How do you calculate the length of an arc?

Mario Banuelos is an Assistant Professor of Mathematics at California State University, Fresno. With over eight years of teaching experience, Mario specializes in mathematical biology, optimization, statistical models for genome evolution, and data science. Mario holds a BA in Mathematics from California State University, Fresno, and a Ph.D. in Applied Mathematics from the University of California, Merced. Mario has taught at both the high school and collegiate levels.

Assistant Professor of Mathematics

Expert Answer
Question

What is an arc length?

It's the linear distance measured along the curve of an arc from one end to the other.
Question

How do I measure the arc central angle in radians?

1 radian = 57.3°, so divide the central angle by 57.3° to get radians.
Question

How can I find the central angle when only the radius is given?

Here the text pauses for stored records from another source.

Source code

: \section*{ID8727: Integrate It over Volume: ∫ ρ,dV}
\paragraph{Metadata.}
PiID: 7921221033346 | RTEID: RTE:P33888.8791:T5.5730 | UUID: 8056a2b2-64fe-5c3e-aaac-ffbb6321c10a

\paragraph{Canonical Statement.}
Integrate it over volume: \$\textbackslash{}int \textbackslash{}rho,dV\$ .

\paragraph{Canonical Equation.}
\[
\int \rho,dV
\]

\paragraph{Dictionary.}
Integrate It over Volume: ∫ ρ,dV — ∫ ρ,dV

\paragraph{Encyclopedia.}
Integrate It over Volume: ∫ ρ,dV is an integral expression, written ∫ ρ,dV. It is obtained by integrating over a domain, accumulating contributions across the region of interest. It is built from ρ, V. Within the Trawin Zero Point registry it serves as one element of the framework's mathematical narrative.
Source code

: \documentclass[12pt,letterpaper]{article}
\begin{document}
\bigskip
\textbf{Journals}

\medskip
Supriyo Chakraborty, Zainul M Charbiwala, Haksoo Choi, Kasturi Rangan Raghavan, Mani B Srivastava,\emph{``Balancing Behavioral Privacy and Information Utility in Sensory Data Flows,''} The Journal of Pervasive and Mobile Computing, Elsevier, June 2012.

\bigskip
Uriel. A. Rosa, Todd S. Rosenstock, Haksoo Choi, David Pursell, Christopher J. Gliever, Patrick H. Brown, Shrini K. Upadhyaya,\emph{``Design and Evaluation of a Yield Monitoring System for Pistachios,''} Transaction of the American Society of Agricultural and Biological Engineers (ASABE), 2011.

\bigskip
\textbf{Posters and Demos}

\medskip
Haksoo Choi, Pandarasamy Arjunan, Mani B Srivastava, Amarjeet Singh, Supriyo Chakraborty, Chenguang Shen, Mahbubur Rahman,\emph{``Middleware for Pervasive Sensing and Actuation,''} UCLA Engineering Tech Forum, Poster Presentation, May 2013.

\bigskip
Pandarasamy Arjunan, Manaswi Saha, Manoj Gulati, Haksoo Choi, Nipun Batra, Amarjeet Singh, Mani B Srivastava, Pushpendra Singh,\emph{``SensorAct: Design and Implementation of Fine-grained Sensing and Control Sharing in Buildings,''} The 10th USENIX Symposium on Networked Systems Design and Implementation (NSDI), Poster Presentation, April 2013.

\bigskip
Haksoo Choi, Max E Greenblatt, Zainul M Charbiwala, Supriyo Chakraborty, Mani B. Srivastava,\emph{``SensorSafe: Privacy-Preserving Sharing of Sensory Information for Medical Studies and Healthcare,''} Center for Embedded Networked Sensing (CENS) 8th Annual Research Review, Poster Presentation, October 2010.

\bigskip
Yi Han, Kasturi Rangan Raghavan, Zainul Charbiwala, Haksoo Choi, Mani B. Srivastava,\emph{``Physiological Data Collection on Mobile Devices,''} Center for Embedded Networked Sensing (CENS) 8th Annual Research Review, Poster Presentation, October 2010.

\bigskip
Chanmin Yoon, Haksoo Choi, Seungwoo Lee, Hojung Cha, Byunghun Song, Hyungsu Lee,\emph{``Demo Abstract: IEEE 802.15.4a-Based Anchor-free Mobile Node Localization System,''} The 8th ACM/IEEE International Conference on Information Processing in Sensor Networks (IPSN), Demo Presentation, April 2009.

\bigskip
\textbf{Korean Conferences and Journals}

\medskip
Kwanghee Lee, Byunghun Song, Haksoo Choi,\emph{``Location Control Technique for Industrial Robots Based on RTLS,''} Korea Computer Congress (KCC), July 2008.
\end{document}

It's not possible. You need more information.
Question

If the radius of 3 m of a circle makes angle of pi/4, then what will be its corresponding arc length?

If the arc has a central angle of π/4, and the arc length is the radius multiplied by the central angle, then (3)(π/4) = 3π/4 = 2.36 m.
Question

How do I find the volume of a cylinder?

Multiply the square of the radius by pi and by the height (or length) of the cylinder.
Question

How do I measure arc length for circular tank if I only know that the diameter of the circle is 18.60 meters?

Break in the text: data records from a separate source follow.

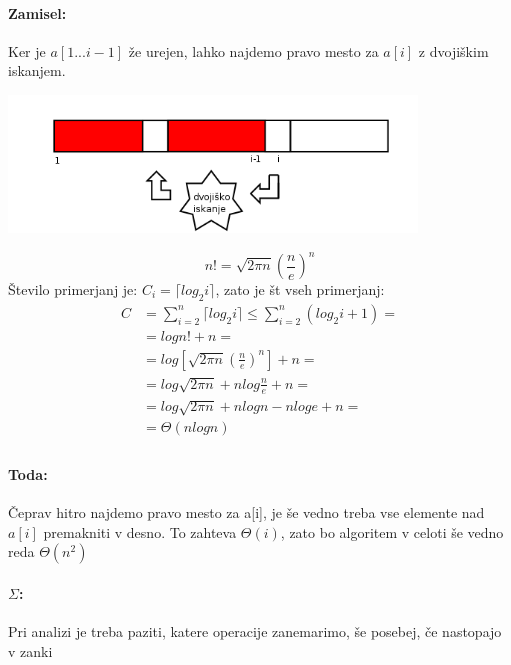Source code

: \documentclass[a4paper,10pt]{article}
\begin{document}
\paragraph{Zamisel:}
Ker je $a[1...i-1]$ \v ze urejen, lahko najdemo pravo mesto za $a[i]$ z dvoji\v skim iskanjem.\\
	\begin{center}
	\includegraphics[width=10.85cm,height=3.65cm]{Slike/NavadnoVstavljanjeBinSearch.png}
	\end{center}
\begin{equation}
n != \sqrt{2 \pi n}(\frac{n}{e})^n
\label{Stirling}
\end{equation}
\v Stevilo primerjanj je: $C_i=\lceil log_{2}i \rceil$, zato je \v st vseh primerjanj:
$$
\begin{array}{rl}
C & = \sum_{i=2}^n \lceil log_{2}i \rceil \leq \sum_{i=2}^{n} (log_{2}i+1)=\\
  & = logn!+n=\\
  & = log[\sqrt{2\pi n}(\frac{n}{e})^n]+n=\\
  & = log\sqrt{2\pi n}+nlog\frac{n}{e}+n=\\
  & = log\sqrt{2\pi n}+nlogn-nloge+n=\\
  & = \Theta(nlogn)\\
\end{array}
$$

\paragraph{Toda:}
\v Ceprav hitro najdemo pravo mesto za a[i], je \v se vedno treba vse elemente nad $a[i]$ premakniti v desno. To zahteva $\Theta(i)$, zato bo algoritem v celoti \v se vedno reda $\Theta(n^2)$

\paragraph{$\Sigma$:}
Pri analizi je treba paziti, katere operacije zanemarimo, \v se posebej, \v ce nastopajo v zanki
\end{document}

An arc is a portion of the circumference of a circle. If you're asking about the full circumference of the tank, that would be 18.60 multiplied by pi.
Question

How do I use another arc to find arc length?

Assuming the two arcs are part of the same circle, you would have to know the central angles of each arc. The ratio of the two arc lengths would be equal to the ratio of their respective central angles.
Question

How do I find the arc length of a semicircle if its diameter is 9?

The arc length of a semicircle is half the circumference of the full circle. The circumference of a circle is πd, which in this case is 9π, or 28.26 units. That means the arc length of the semicircle is 14.13 units.
Question

If the radius of an arc is 1500 m, how do I calculate angle?

You would also need to know the arc length. Then use the arc length formula in Method 1 above, and work backwards to solve for the angle. Thus the central angle equals the arc length multiplied by 360°, then divided by 2πr.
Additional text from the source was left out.